== Available records

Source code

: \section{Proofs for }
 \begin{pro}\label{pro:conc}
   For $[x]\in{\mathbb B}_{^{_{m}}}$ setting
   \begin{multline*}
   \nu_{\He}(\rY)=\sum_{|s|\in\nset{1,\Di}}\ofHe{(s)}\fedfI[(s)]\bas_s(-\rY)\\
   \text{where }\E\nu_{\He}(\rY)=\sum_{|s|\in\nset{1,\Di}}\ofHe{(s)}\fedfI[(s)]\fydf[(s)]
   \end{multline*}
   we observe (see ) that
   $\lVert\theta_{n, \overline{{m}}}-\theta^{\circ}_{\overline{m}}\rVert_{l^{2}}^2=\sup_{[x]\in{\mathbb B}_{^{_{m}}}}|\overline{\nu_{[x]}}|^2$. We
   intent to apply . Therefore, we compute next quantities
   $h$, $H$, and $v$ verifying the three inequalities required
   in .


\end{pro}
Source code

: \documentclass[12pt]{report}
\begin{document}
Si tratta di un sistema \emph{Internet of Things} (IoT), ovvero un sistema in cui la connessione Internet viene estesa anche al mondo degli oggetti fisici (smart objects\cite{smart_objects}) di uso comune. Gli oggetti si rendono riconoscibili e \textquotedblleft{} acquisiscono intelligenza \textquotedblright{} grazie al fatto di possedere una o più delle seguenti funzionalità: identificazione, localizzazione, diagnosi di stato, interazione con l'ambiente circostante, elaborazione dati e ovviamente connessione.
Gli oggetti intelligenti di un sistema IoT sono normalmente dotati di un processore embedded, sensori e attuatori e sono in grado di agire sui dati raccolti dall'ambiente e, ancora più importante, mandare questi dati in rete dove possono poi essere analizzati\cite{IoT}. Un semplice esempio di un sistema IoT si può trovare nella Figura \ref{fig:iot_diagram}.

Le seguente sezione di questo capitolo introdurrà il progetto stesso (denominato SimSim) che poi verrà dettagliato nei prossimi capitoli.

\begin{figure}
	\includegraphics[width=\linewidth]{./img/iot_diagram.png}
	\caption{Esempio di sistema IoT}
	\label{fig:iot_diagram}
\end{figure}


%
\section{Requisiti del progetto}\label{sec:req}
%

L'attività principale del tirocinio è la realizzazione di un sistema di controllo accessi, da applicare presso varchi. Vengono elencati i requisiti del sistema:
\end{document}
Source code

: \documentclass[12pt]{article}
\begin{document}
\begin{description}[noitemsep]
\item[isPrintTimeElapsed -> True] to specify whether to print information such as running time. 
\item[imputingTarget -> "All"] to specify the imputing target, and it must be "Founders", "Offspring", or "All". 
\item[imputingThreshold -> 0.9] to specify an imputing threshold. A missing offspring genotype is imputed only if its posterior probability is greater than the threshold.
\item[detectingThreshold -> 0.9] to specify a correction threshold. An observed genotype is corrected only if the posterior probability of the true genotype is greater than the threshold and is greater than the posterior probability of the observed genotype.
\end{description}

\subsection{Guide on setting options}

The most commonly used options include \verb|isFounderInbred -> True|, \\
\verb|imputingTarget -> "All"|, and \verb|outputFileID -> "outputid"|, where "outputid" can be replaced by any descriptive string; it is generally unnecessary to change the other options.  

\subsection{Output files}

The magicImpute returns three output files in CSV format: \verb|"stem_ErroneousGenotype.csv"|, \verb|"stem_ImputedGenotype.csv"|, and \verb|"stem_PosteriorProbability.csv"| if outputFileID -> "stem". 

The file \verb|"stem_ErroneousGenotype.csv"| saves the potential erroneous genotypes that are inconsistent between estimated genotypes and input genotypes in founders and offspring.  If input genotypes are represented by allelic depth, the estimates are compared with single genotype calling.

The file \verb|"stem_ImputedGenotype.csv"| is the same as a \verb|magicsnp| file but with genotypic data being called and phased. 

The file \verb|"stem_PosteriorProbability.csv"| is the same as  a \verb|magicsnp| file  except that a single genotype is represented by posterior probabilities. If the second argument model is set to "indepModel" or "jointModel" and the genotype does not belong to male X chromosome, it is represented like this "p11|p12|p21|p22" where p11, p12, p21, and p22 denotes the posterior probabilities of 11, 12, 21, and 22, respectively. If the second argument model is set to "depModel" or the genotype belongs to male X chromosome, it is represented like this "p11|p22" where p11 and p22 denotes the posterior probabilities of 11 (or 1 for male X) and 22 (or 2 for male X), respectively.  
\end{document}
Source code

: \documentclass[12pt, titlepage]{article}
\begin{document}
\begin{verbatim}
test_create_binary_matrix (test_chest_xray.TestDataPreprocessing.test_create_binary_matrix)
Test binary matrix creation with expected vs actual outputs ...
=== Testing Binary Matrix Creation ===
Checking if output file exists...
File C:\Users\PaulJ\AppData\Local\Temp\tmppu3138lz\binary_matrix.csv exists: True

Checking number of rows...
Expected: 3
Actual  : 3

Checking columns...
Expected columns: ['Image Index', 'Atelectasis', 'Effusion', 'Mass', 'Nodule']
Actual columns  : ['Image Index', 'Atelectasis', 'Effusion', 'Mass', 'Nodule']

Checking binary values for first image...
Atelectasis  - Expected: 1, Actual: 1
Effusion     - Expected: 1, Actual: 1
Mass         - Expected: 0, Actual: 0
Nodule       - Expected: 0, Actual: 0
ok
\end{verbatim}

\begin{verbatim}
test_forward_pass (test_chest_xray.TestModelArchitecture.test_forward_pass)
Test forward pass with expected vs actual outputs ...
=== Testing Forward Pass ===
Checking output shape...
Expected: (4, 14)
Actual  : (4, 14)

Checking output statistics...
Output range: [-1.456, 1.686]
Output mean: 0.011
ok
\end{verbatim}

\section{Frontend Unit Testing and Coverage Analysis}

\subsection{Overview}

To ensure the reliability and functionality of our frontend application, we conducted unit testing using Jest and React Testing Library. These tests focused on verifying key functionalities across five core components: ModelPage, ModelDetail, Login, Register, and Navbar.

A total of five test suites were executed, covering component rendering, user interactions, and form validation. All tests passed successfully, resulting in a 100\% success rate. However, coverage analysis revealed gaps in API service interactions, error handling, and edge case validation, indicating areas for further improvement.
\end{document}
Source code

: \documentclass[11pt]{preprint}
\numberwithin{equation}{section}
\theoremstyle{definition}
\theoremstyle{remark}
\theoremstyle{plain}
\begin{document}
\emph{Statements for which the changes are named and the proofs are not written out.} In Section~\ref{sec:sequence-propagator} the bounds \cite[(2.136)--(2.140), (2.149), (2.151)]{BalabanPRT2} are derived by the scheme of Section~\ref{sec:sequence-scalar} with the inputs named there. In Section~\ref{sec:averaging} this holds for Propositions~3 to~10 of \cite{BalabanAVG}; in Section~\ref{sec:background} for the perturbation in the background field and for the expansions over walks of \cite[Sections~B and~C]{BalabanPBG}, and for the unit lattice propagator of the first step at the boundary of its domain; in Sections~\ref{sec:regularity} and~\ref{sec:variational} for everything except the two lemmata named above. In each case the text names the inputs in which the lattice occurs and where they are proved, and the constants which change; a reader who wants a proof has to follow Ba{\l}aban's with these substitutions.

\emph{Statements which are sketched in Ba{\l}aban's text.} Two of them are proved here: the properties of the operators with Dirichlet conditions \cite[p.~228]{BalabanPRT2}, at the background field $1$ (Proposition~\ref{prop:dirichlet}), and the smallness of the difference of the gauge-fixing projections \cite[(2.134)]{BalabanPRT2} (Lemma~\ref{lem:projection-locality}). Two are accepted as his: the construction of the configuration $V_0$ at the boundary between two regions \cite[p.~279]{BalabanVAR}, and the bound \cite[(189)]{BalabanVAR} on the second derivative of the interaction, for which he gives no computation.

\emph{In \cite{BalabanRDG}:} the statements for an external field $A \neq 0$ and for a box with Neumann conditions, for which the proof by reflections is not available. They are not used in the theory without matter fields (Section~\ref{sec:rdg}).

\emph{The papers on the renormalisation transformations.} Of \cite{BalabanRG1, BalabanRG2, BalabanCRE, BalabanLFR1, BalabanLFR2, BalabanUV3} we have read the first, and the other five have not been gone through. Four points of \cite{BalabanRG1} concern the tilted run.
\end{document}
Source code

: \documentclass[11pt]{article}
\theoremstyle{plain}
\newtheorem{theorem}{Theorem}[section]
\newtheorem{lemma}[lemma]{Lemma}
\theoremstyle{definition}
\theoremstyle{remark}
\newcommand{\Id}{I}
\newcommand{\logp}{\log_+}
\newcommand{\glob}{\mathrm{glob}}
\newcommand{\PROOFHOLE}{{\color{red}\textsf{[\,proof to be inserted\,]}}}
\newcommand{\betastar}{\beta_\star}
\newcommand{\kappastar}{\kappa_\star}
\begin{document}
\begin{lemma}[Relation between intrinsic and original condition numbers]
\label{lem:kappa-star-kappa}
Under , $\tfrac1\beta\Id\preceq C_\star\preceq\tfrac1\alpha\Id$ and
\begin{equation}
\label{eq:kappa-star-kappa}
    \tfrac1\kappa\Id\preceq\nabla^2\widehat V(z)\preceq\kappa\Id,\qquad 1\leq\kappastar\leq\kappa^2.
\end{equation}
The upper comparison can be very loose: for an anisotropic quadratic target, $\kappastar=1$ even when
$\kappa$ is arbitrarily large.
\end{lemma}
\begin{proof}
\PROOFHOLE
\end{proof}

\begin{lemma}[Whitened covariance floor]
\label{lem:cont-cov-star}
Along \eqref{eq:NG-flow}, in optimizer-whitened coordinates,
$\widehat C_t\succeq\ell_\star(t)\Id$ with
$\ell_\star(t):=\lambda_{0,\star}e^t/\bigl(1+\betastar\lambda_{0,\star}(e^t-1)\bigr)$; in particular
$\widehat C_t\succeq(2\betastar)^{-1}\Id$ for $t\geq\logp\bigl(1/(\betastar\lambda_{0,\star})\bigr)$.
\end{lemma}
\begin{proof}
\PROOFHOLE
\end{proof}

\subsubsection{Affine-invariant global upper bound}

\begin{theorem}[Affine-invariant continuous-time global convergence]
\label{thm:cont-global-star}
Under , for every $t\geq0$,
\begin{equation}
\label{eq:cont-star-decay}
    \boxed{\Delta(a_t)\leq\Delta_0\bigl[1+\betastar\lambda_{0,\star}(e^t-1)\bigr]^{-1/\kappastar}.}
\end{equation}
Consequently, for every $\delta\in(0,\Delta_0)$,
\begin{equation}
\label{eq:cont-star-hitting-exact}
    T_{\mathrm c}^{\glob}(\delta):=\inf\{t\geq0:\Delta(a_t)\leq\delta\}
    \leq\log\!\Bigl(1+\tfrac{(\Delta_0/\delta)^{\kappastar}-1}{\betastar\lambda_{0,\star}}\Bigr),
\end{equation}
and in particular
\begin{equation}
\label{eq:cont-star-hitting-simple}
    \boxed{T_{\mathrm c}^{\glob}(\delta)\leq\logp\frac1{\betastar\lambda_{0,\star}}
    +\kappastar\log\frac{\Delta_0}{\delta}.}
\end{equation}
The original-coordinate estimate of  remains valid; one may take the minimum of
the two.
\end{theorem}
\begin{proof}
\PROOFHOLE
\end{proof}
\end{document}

====

When a line in the data contains "Index", return it as written.

Expected columns: ['Image Index', 'Atelectasis', 'Effusion', 'Mass', 'Nodule']
Actual columns  : ['Image Index', 'Atelectasis', 'Effusion', 'Mass', 'Nodule']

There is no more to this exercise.